The present disc is another of Nimbus's superb re-licensings from the MusicMasters catalogue. James Johnson's symphonic music is laid bare with exemplary style. Marin Alsop is heard in recordings made in 1992 and 1994.
 
The Victory Stride is a brief jazzy eruption with solos for trumpet, clarinet, trombone and piano. The prominent trumpet line is taken by Chris Gekker - he of some pretty gloriously dazed Hovhaness recordings for Koch. The four movement Harlem Symphony is more of a suite really: four movements of easy to assimilate jazz with excursions into light dance music. Some of it is rather latino and carries inflections from Gershwin, Tin Pan Alley and Broadway. This is jazz: gippy, swinging, snorted and carefree.

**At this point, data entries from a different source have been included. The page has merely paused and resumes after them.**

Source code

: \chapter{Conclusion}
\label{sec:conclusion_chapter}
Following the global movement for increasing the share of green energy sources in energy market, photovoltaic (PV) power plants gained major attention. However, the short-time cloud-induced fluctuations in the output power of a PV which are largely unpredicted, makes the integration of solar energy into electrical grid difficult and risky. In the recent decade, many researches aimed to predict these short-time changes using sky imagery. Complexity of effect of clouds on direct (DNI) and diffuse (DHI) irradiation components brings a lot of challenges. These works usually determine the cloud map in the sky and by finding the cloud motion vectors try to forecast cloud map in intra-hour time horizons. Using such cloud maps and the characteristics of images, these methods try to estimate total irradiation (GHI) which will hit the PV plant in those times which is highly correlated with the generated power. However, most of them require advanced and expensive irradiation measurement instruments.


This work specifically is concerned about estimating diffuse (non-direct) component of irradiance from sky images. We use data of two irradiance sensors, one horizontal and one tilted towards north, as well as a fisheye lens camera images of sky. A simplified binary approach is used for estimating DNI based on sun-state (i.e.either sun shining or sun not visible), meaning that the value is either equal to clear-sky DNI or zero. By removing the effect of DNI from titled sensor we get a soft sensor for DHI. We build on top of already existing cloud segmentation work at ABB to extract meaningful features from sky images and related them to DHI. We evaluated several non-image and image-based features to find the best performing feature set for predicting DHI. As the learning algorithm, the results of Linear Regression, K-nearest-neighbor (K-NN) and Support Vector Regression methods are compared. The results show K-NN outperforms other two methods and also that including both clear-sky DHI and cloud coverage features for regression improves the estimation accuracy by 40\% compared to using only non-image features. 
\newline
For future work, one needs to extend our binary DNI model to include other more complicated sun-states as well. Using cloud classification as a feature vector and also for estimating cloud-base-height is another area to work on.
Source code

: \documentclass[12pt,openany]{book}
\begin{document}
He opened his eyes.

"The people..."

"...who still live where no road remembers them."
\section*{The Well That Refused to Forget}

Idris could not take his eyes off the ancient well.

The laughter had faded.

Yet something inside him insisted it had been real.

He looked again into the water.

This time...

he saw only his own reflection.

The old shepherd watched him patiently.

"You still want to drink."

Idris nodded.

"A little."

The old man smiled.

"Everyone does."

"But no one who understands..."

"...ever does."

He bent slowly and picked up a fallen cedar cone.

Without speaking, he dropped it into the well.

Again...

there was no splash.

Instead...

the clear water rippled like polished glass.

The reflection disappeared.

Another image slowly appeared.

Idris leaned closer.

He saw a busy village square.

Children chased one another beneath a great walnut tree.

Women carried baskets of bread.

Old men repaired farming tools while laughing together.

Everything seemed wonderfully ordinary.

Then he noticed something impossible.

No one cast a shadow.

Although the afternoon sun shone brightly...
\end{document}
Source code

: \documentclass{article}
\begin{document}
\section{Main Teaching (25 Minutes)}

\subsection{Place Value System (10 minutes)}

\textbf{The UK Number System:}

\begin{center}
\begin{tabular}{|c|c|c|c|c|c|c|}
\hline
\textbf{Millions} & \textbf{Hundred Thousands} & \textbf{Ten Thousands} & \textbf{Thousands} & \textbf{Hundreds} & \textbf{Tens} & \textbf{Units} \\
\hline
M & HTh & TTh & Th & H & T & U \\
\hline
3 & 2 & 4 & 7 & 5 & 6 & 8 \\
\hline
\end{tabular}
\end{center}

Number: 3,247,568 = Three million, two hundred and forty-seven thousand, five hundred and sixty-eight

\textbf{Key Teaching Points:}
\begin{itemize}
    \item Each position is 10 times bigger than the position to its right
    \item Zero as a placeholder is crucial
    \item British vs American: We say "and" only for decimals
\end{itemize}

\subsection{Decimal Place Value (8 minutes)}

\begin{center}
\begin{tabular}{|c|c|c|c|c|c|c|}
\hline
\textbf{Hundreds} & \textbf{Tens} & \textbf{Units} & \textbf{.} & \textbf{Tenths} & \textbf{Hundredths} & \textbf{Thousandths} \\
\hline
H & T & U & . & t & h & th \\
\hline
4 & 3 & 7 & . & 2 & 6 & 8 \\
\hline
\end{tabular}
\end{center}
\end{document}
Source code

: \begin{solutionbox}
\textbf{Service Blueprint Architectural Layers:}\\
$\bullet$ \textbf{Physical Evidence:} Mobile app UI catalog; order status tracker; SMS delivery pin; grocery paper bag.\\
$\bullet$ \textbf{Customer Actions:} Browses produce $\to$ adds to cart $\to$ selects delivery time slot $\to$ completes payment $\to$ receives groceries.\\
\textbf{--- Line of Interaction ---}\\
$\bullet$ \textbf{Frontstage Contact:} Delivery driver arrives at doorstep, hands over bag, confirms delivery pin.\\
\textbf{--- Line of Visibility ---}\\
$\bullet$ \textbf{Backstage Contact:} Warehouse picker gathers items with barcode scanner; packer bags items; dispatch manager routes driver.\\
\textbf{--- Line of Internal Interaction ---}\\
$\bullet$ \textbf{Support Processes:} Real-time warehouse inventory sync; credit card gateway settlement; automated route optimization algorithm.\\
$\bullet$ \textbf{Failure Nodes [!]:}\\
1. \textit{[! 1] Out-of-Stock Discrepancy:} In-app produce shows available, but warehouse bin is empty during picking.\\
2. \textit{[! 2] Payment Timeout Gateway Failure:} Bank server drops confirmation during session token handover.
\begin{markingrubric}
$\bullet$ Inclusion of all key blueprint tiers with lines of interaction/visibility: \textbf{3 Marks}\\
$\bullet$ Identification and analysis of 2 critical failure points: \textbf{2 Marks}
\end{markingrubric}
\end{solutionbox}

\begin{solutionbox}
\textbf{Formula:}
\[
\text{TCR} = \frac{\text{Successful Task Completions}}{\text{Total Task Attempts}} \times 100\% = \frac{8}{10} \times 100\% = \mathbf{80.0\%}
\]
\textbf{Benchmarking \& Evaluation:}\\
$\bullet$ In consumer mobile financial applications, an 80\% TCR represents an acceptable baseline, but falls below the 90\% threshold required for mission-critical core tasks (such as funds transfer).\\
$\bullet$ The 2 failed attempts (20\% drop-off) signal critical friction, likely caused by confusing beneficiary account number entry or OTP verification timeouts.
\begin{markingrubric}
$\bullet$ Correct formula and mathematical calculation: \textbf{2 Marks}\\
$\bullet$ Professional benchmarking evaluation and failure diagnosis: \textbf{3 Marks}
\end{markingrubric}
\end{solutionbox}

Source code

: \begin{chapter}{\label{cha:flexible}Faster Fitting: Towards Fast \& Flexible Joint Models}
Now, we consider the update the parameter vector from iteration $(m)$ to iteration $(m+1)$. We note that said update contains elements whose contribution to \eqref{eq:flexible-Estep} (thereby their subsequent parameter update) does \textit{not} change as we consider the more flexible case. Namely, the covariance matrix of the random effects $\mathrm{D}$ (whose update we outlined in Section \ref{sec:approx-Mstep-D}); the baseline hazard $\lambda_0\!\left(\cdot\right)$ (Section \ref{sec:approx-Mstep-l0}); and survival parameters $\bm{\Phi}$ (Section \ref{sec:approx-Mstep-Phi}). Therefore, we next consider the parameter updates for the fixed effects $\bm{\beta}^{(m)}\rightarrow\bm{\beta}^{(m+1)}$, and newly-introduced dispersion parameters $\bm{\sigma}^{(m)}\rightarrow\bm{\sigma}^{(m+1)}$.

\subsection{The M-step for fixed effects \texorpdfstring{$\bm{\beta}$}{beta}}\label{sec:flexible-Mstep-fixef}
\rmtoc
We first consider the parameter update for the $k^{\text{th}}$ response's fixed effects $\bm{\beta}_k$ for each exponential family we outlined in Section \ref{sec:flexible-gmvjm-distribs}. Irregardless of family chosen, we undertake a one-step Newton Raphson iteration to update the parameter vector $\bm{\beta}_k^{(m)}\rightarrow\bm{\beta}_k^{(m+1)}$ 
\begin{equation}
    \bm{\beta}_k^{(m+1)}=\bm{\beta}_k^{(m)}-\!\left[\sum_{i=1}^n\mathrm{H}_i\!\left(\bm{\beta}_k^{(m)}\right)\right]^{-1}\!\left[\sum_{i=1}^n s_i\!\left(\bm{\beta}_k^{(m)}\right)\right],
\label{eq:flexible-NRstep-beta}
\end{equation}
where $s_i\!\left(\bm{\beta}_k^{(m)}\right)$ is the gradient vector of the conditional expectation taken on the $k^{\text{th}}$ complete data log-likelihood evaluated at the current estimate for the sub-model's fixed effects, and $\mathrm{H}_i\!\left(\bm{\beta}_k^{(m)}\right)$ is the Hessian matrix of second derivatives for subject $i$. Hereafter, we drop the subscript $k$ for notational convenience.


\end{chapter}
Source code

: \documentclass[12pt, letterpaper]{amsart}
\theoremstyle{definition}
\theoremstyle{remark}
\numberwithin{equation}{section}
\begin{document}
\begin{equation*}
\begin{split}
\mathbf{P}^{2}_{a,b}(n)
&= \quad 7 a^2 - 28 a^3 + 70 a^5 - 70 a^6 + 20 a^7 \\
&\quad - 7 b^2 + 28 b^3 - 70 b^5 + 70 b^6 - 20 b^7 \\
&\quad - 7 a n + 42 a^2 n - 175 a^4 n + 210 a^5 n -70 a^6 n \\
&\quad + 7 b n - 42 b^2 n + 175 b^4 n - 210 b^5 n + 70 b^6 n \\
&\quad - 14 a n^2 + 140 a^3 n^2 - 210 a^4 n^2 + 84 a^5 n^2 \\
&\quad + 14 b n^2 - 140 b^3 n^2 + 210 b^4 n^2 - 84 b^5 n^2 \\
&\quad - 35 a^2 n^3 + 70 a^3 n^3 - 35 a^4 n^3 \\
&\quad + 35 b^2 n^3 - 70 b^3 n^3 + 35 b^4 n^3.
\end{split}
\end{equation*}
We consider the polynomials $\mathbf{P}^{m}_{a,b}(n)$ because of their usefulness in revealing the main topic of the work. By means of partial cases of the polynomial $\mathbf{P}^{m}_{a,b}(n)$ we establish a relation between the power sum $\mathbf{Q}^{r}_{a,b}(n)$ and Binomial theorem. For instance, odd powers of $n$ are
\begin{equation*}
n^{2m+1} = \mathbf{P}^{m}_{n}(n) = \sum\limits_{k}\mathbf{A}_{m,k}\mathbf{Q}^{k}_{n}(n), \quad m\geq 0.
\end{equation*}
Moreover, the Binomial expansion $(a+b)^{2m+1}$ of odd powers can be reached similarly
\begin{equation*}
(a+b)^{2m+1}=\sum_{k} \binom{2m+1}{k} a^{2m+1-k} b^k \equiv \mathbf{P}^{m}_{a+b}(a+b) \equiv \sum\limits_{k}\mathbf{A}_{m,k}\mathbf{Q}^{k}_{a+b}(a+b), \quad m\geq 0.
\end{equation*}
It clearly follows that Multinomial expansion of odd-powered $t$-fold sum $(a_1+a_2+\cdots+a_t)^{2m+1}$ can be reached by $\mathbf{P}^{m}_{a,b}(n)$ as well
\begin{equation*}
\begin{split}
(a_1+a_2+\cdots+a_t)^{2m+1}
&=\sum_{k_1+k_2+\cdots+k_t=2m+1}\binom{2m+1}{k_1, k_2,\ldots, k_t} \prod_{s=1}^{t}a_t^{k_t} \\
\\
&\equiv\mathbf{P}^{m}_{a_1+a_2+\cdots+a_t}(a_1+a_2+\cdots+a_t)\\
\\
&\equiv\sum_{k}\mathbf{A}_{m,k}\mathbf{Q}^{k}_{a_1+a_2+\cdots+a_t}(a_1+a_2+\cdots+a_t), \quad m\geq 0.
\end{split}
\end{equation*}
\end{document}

The two movement piano concerto Jazz a Mine is from two years later that the ‘symphony’. It’s a display piece that strikes home like a sort of child of Rhapsody in Blue and Tavares’ Concerto in Brazilian Forms. The last and slow movement might almost recall the famous song from the film Casablanca. The American Suite - Lament is the toughest music here. It is as if Johnson had decided to crossed swords with Bartók. sidling and sliding suave way and with some peremptory interpolations by the piano. Drums is a symphonic poem which opens with a cannonade of drums à la Fanfare For The Common Man but more propulsive and snappy. Its commanding way is like a jazz cauldron - a storm of molten material. Its snappy and angry like a Schwerpunkt assault by jazz shock-troops. Along the way Johnson builds in some sly Weill-like trumpet asides. It’s grandiloquent stuff – a ripe big cheese of a movement. There’s more caustic writing in this than is usual for Johnson – and Alsop and the Concordia play up a storm. The disc ends with an idiomatically climactic Charleston complete with the ratatat of tap dancer Frederick Booth.